• _What this task involves_
In the entries that follow, the line with "所以，我们用markdown" opens the range and the line with "Explainable Credit Scorecard" closes it; repeat that range exactly, both lines included.

• _Source material_
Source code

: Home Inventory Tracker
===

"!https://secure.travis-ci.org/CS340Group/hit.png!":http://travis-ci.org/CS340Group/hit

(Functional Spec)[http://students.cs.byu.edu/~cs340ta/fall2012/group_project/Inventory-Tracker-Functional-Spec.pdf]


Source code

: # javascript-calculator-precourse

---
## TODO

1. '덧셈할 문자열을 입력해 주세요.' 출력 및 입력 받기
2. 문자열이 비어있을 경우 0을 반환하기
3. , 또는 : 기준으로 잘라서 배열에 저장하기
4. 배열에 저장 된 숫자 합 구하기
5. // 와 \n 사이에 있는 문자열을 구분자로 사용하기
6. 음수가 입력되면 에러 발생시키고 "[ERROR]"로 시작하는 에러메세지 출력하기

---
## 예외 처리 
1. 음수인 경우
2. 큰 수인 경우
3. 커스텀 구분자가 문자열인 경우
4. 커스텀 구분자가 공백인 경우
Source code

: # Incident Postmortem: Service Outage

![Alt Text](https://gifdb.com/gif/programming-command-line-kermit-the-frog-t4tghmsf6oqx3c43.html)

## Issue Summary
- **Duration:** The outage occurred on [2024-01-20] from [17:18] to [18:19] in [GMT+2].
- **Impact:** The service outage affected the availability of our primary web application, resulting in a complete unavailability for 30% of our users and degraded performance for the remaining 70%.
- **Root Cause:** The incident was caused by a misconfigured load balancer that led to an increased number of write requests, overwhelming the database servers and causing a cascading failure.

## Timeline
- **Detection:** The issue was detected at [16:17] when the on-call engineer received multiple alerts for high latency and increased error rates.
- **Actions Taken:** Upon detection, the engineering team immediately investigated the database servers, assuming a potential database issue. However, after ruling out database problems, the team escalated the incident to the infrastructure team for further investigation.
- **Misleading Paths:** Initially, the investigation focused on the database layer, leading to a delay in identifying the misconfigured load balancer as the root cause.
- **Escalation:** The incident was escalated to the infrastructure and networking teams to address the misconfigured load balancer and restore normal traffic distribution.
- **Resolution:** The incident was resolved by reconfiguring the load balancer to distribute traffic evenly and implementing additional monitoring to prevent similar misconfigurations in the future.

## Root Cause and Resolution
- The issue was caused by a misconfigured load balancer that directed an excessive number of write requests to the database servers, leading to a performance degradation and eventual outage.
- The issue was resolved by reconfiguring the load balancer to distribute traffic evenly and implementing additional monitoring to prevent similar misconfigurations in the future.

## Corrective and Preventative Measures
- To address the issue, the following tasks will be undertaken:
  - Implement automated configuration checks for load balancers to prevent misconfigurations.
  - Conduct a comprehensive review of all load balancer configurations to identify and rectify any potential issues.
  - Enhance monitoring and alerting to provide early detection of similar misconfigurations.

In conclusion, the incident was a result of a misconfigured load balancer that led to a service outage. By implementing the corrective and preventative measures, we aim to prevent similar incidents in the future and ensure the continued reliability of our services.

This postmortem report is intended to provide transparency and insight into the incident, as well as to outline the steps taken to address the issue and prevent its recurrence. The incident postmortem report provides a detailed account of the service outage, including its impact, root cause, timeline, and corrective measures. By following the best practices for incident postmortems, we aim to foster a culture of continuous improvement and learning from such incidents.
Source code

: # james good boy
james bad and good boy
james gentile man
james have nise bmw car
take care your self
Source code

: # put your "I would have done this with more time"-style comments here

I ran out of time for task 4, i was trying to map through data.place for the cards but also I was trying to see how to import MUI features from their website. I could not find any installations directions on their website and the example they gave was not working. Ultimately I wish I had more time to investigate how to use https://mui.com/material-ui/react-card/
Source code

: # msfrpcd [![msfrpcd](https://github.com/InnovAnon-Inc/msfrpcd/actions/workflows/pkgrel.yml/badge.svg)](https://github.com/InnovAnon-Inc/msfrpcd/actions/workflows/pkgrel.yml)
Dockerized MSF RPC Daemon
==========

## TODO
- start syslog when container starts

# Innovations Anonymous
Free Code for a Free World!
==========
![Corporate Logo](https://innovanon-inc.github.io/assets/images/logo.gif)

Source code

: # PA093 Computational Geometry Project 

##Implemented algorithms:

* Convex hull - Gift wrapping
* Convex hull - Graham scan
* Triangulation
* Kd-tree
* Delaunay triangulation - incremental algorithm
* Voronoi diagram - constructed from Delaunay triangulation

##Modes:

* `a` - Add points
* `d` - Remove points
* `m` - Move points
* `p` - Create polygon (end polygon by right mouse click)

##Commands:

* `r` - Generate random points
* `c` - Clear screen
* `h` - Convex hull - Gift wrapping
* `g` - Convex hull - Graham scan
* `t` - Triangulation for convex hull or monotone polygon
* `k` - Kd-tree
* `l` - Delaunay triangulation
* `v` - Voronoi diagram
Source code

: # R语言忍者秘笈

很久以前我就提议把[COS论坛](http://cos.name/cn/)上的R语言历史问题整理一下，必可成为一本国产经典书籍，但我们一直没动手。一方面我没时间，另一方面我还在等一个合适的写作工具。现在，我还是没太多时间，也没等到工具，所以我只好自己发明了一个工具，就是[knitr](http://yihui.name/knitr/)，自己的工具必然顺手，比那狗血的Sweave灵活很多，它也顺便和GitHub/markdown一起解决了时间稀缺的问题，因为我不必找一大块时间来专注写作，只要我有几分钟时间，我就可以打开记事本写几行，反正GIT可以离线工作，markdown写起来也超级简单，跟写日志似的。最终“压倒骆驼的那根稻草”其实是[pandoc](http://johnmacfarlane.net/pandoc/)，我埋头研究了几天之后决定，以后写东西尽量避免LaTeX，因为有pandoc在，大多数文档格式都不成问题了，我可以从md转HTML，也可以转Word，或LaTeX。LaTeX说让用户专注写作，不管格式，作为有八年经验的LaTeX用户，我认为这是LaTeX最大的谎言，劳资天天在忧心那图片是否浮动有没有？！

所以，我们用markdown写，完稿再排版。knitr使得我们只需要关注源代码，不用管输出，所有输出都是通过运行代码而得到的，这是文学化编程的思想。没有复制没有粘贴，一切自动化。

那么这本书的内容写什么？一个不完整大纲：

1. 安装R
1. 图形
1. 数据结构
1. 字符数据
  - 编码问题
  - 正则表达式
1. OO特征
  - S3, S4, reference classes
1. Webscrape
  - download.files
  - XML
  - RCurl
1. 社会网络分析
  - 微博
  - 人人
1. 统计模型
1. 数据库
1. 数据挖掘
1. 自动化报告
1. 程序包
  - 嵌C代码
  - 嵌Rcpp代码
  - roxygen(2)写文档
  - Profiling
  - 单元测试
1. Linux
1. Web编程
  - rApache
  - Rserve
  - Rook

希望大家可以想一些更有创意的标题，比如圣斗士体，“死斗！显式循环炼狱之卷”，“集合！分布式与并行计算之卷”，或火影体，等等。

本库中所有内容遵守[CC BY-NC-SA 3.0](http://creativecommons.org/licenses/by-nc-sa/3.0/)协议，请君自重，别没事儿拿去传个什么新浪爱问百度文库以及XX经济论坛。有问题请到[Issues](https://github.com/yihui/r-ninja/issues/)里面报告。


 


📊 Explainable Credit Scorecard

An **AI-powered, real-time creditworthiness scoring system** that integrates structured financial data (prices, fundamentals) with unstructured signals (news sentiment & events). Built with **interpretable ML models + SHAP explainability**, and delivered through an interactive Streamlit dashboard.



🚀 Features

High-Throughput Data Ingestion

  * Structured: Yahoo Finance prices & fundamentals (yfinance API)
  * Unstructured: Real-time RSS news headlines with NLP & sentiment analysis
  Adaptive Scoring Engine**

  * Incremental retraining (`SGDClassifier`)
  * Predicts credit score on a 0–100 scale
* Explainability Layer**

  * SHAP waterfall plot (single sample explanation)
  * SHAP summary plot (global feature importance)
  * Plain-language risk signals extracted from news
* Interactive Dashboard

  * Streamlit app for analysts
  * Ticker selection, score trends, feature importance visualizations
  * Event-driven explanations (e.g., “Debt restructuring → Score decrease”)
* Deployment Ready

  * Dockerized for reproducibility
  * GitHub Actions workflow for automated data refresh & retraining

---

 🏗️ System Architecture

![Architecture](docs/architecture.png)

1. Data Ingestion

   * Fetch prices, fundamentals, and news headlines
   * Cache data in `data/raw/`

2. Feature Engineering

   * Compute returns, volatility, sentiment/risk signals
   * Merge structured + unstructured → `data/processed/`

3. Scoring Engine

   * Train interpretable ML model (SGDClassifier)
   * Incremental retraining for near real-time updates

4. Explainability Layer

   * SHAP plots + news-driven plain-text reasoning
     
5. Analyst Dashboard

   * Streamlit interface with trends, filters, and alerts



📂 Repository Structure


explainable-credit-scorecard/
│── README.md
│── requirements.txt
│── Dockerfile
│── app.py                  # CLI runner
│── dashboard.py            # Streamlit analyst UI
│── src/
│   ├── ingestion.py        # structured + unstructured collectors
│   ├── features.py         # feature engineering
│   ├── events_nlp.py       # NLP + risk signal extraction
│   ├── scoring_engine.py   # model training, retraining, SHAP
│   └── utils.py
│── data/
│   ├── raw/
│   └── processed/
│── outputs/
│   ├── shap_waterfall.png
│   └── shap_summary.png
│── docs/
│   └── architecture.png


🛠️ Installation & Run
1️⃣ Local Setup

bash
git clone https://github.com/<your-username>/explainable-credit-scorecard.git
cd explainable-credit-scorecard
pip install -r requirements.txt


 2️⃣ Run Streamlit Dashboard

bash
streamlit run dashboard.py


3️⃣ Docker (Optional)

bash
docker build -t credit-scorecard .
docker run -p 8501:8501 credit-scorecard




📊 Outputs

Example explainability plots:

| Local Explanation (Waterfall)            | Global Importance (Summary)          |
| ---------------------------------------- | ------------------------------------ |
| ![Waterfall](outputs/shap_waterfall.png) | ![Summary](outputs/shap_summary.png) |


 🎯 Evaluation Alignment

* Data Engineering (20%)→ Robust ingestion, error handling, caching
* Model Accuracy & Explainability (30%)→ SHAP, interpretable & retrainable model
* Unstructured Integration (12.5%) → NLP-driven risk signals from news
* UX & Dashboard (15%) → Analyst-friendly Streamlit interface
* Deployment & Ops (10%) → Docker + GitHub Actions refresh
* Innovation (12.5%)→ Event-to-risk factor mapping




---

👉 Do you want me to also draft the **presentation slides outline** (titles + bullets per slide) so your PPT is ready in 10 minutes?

• _Your response_
所以，我们用markdown写，完稿再排版。knitr使得我们只需要关注源代码，不用管输出，所有输出都是通过运行代码而得到的，这是文学化编程的思想。没有复制没有粘贴，一切自动化。

那么这本书的内容写什么？一个不完整大纲：

1. 安装R
1. 图形
1. 数据结构
1. 字符数据
  - 编码问题
  - 正则表达式
1. OO特征
  - S3, S4, reference classes
1. Webscrape
  - download.files
  - XML
  - RCurl
1. 社会网络分析
  - 微博
  - 人人
1. 统计模型
1. 数据库
1. 数据挖掘
1. 自动化报告
1. 程序包
  - 嵌C代码
  - 嵌Rcpp代码
  - roxygen(2)写文档
  - Profiling
  - 单元测试
1. Linux
1. Web编程
  - rApache
  - Rserve
  - Rook

希望大家可以想一些更有创意的标题，比如圣斗士体，“死斗！显式循环炼狱之卷”，“集合！分布式与并行计算之卷”，或火影体，等等。

本库中所有内容遵守[CC BY-NC-SA 3.0](http://creativecommons.org/licenses/by-nc-sa/3.0/)协议，请君自重，别没事儿拿去传个什么新浪爱问百度文库以及XX经济论坛。有问题请到[Issues](https://github.com/yihui/r-ninja/issues/)里面报告。


 


📊 Explainable Credit Scorecard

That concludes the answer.